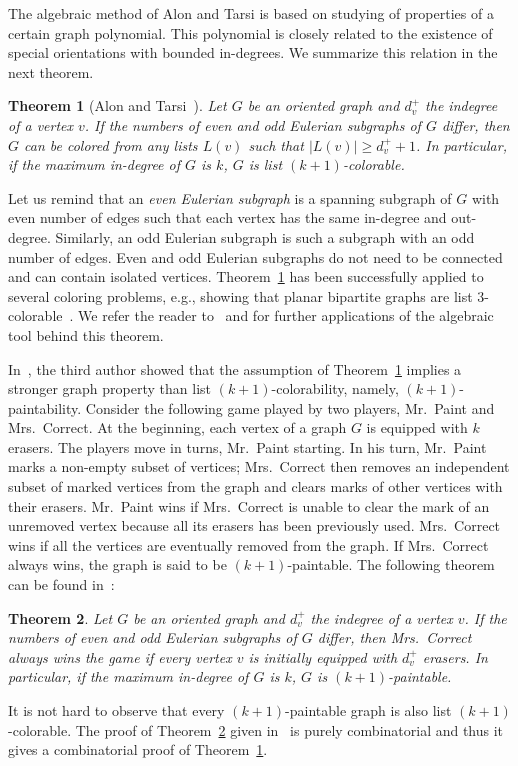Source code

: \documentclass[10pt]{article}
\newtheorem{theorem}{Theorem}
\begin{document}
The algebraic method of Alon and Tarsi is based on studying of properties of a certain graph polynomial.
This polynomial is closely related to the existence of special orientations
with bounded in-degrees. We summarize this relation in the next theorem.
\begin{theorem}[Alon and Tarsi~\cite{bib-alon92+}]
\label{thm-alon-tarsi}
Let $G$ be an oriented graph and $d^+_v$ the indegree of a vertex $v$.
If the numbers of even and odd Eulerian subgraphs of $G$ differ,
then $G$ can be colored from any lists $L(v)$ such that $|L(v)|\ge d^+_v+1$.
In particular, if the maximum in-degree of $G$ is $k$, $G$ is list $(k+1)$-colorable.
\end{theorem}
Let us remind that an {\em even Eulerian subgraph} is a spanning subgraph of $G$ with even number of edges
such that each vertex has the same in-degree and out-degree.
Similarly, an odd Eulerian subgraph is such a subgraph
with an odd number of edges. Even and odd Eulerian subgraphs do not need to be connected and can contain
isolated vertices. Theorem~\ref{thm-alon-tarsi} has been successfully applied to several coloring problems,
e.g., showing that planar bipartite graphs are list $3$-colorable~\cite{bib-alon92+}.
We refer the reader to~\cite{bib-alon99} and \cite{bib-uwe08} for further applications
of the algebraic tool behind this theorem.

In~\cite{bib-uwe}, the third author showed that the assumption of Theorem~\ref{thm-alon-tarsi}
implies a stronger graph property than list $(k+1)$-colorability, namely, $(k+1)$-paintability.
Consider the following game played by two players, Mr.~Paint and Mrs.~Correct. At the beginning,
each vertex of a graph $G$ is equipped with $k$ erasers. The players move in turns, Mr.~Paint starting.
In his turn, Mr.~Paint marks a non-empty subset of vertices; Mrs.~Correct then removes an independent
subset of marked vertices from the graph and clears marks of other vertices with their erasers.
Mr.~Paint wins if Mrs.~Correct is unable to clear the mark of an unremoved vertex because all
its erasers has been previously used. Mrs.~Correct wins if all the vertices are eventually removed
from the graph. If Mrs.~Correct always wins, the graph is said to be $(k+1)$-paintable.
The following theorem can be found in~\cite{bib-uwe}:
\begin{theorem}
\label{thm-paint}
Let $G$ be an oriented graph and $d^+_v$ the indegree of a vertex $v$.
If the numbers of even and odd Eulerian subgraphs of $G$ differ,
then Mrs.~Correct always wins the game if every vertex $v$
is initially equipped with $d^+_v$ erasers.
In particular, if the maximum in-degree of $G$ is $k$, $G$ is $(k+1)$-paintable.
\end{theorem}
It is not hard to observe that every $(k+1)$-paintable graph is also list $(k+1)$-colorable.
The proof of Theorem~\ref{thm-paint} given in~\cite{bib-uwe} is purely combinatorial and
thus it gives a combinatorial proof of Theorem~\ref{thm-alon-tarsi}.
\end{document}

About this exercise. Make a copy of each line in the records above that has the word "wins".

Your solution.
Mr.~Paint wins if Mrs.~Correct is unable to clear the mark of an unremoved vertex because all
its erasers has been previously used. Mrs.~Correct wins if all the vertices are eventually removed
from the graph. If Mrs.~Correct always wins, the graph is said to be $(k+1)$-paintable.
then Mrs.~Correct always wins the game if every vertex $v$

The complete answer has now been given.